**AIM OF THE EXERCISE:** Produce word for word the lines of the data below running from the one that has "如果想使用基类的需要加上基类名字的作用域。" to the one that has "- 取得したデータを集計する", inclusive, and no others.
═════ GIVEN INFORMATION ═════
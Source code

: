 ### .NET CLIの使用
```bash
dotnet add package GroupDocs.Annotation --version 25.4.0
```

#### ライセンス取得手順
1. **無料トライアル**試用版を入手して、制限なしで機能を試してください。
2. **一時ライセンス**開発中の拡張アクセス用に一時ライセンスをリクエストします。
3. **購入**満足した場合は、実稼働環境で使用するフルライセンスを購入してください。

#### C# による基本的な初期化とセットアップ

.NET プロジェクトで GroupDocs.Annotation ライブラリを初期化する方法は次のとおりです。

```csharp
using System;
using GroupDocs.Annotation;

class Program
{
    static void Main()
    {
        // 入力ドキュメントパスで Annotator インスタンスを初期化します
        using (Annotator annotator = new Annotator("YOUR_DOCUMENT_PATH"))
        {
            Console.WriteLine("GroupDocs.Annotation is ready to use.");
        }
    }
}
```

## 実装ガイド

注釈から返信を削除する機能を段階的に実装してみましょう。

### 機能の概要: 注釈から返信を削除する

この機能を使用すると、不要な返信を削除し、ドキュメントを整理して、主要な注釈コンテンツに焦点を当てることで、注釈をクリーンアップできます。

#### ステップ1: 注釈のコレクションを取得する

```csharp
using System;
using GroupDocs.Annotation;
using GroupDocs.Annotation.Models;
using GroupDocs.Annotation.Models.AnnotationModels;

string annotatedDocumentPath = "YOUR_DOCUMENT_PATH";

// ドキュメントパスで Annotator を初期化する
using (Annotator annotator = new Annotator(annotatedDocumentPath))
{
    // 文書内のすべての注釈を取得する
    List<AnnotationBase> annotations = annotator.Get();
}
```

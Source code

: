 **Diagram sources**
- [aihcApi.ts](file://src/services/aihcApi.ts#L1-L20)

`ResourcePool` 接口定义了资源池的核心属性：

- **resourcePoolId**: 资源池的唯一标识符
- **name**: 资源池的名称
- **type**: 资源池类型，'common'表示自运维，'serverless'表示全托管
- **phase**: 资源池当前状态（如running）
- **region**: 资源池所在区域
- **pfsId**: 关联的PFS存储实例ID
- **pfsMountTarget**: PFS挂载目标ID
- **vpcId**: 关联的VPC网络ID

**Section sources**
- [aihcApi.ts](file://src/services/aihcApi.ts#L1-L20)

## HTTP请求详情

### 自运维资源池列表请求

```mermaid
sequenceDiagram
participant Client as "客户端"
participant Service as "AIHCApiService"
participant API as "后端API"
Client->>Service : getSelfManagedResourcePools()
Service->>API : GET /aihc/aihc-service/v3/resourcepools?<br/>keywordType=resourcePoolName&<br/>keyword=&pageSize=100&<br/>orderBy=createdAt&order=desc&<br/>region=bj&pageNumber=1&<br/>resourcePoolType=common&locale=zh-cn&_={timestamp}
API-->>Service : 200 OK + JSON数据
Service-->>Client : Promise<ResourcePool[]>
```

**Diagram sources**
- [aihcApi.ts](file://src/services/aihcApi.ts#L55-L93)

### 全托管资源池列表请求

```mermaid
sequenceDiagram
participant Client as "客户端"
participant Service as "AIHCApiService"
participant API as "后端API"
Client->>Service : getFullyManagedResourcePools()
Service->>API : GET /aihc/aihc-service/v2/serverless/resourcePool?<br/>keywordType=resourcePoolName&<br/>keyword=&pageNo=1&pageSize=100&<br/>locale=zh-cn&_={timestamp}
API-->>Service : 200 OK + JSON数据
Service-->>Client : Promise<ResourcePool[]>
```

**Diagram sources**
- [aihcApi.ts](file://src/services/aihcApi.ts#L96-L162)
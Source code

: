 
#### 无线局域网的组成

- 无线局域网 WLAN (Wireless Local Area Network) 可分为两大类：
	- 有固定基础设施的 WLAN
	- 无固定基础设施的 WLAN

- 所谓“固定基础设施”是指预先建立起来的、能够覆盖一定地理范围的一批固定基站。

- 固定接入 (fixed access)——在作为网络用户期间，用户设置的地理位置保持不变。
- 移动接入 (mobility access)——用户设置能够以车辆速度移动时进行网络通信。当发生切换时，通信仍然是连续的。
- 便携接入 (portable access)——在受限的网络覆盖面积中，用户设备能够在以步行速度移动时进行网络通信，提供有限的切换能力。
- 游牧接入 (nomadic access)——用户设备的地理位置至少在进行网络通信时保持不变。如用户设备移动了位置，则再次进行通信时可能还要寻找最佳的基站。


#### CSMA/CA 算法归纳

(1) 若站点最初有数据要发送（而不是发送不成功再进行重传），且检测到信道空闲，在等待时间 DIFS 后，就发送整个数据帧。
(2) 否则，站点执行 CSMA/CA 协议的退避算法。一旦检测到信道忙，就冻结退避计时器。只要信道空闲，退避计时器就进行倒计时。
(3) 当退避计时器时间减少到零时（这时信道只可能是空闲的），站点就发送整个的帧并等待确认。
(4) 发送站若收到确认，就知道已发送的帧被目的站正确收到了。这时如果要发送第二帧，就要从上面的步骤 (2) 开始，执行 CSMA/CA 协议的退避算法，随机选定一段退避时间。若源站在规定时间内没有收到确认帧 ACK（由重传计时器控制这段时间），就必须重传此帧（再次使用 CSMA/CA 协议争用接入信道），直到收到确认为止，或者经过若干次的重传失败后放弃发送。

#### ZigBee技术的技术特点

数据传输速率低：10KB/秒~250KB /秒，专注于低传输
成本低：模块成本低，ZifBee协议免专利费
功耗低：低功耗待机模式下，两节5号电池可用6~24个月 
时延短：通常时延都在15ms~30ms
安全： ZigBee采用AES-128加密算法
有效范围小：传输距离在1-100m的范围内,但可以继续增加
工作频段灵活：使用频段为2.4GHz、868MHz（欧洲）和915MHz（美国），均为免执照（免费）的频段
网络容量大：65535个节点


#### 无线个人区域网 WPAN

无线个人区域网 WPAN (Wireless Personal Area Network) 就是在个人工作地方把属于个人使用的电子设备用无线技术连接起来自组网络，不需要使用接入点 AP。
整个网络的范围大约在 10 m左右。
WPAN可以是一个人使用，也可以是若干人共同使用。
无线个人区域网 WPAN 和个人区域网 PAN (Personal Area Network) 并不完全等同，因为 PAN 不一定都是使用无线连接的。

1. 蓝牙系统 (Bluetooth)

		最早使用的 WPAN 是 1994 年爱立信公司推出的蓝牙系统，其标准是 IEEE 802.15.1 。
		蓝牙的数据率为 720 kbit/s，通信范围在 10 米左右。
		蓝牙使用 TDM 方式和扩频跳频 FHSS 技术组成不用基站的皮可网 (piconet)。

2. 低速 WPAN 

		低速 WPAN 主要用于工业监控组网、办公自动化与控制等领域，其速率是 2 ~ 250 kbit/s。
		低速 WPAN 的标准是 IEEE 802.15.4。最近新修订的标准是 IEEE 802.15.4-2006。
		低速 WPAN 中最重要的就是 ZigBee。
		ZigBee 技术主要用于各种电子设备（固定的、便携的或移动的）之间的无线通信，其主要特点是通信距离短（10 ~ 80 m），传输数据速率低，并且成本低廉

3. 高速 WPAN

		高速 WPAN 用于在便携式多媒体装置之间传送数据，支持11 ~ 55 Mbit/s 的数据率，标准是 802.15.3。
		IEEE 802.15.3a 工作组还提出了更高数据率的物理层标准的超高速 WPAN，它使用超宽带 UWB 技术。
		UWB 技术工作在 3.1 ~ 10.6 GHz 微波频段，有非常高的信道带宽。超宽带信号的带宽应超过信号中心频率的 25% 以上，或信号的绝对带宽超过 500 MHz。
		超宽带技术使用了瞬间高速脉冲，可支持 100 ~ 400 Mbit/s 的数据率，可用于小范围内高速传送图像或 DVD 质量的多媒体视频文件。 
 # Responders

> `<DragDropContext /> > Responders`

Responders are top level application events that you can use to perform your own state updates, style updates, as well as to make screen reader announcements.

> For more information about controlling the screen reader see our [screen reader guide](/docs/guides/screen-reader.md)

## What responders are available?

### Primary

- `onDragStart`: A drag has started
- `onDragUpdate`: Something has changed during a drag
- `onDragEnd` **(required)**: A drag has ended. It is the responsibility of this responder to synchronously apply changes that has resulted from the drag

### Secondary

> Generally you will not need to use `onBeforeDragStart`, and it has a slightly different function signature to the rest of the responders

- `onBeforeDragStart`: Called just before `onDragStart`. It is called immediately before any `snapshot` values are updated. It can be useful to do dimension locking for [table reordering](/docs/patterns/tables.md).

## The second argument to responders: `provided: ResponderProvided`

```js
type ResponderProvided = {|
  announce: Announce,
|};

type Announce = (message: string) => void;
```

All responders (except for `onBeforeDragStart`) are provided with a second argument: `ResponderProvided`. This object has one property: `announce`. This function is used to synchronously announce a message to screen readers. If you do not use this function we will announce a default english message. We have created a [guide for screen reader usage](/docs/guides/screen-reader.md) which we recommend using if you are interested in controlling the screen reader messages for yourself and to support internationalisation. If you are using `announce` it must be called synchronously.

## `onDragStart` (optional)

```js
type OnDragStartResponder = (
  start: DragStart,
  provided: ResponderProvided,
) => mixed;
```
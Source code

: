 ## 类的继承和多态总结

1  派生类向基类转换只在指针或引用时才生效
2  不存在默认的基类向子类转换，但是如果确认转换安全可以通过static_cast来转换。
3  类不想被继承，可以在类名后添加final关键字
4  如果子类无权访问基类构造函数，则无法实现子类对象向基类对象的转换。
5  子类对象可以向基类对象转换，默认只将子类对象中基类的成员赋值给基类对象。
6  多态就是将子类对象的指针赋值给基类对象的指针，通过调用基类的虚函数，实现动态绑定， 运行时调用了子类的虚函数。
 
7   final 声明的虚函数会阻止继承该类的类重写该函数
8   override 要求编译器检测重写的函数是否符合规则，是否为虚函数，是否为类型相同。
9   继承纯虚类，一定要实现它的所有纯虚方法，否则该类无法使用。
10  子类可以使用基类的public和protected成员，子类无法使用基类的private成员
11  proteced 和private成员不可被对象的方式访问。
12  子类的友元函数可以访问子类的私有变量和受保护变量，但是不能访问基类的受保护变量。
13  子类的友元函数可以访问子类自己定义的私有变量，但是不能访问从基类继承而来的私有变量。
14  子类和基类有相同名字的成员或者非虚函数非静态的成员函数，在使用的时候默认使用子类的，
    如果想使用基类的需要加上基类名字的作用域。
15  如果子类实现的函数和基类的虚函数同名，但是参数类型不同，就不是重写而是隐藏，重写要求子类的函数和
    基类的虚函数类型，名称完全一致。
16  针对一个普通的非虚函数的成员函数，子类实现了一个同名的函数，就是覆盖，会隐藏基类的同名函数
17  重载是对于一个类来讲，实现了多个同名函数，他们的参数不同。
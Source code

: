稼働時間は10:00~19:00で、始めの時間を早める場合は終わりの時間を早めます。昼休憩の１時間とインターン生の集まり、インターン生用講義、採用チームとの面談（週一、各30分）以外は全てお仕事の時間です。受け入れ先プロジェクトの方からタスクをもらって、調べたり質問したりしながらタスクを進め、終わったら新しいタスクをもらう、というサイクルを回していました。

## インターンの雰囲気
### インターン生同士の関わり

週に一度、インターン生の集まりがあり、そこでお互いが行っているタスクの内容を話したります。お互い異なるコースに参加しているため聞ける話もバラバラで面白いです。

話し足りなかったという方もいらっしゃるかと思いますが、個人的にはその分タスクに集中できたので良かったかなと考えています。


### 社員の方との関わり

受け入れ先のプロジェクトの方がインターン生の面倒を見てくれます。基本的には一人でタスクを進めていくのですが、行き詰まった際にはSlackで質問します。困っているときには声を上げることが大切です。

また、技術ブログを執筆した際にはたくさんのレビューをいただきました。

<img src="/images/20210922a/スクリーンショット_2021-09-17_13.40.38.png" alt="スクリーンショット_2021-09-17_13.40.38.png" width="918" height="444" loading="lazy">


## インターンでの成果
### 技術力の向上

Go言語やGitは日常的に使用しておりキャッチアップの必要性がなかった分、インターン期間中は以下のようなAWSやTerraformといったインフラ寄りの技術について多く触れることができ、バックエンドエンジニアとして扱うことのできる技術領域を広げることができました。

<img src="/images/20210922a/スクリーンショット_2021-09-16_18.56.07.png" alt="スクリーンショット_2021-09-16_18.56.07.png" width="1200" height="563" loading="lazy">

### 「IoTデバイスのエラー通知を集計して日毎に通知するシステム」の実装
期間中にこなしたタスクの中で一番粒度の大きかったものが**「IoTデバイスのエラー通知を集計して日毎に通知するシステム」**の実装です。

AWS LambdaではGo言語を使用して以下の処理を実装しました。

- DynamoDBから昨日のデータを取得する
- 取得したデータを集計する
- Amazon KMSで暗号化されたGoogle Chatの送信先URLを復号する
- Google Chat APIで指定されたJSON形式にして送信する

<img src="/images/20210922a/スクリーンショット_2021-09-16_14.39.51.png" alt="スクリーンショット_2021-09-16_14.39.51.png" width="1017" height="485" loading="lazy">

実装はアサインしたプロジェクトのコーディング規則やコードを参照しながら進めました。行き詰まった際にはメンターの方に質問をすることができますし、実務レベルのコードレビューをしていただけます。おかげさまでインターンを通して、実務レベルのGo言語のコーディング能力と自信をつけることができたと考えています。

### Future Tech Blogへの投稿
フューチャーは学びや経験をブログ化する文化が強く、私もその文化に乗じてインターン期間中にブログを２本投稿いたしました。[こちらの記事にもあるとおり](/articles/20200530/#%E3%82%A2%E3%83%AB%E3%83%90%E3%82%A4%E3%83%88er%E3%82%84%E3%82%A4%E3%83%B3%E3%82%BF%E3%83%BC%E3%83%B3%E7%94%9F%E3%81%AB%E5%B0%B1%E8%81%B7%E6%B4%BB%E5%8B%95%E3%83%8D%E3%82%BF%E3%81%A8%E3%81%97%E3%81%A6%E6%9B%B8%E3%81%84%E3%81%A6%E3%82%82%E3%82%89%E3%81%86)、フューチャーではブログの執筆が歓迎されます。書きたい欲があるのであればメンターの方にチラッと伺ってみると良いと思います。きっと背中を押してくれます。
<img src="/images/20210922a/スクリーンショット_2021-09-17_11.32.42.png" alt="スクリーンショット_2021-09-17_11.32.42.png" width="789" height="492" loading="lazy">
═════
**YOUR RESPONSE:**
    如果想使用基类的需要加上基类名字的作用域。
15  如果子类实现的函数和基类的虚函数同名，但是参数类型不同，就不是重写而是隐藏，重写要求子类的函数和
    基类的虚函数类型，名称完全一致。
16  针对一个普通的非虚函数的成员函数，子类实现了一个同名的函数，就是覆盖，会隐藏基类的同名函数
17  重载是对于一个类来讲，实现了多个同名函数，他们的参数不同。
Source code

:稼働時間は10:00~19:00で、始めの時間を早める場合は終わりの時間を早めます。昼休憩の１時間とインターン生の集まり、インターン生用講義、採用チームとの面談（週一、各30分）以外は全てお仕事の時間です。受け入れ先プロジェクトの方からタスクをもらって、調べたり質問したりしながらタスクを進め、終わったら新しいタスクをもらう、というサイクルを回していました。

## インターンの雰囲気
### インターン生同士の関わり

週に一度、インターン生の集まりがあり、そこでお互いが行っているタスクの内容を話したります。お互い異なるコースに参加しているため聞ける話もバラバラで面白いです。

話し足りなかったという方もいらっしゃるかと思いますが、個人的にはその分タスクに集中できたので良かったかなと考えています。


### 社員の方との関わり

受け入れ先のプロジェクトの方がインターン生の面倒を見てくれます。基本的には一人でタスクを進めていくのですが、行き詰まった際にはSlackで質問します。困っているときには声を上げることが大切です。

また、技術ブログを執筆した際にはたくさんのレビューをいただきました。

<img src="/images/20210922a/スクリーンショット_2021-09-17_13.40.38.png" alt="スクリーンショット_2021-09-17_13.40.38.png" width="918" height="444" loading="lazy">


## インターンでの成果
### 技術力の向上

Go言語やGitは日常的に使用しておりキャッチアップの必要性がなかった分、インターン期間中は以下のようなAWSやTerraformといったインフラ寄りの技術について多く触れることができ、バックエンドエンジニアとして扱うことのできる技術領域を広げることができました。

<img src="/images/20210922a/スクリーンショット_2021-09-16_18.56.07.png" alt="スクリーンショット_2021-09-16_18.56.07.png" width="1200" height="563" loading="lazy">

### 「IoTデバイスのエラー通知を集計して日毎に通知するシステム」の実装
期間中にこなしたタスクの中で一番粒度の大きかったものが**「IoTデバイスのエラー通知を集計して日毎に通知するシステム」**の実装です。

AWS LambdaではGo言語を使用して以下の処理を実装しました。

- DynamoDBから昨日のデータを取得する
- 取得したデータを集計する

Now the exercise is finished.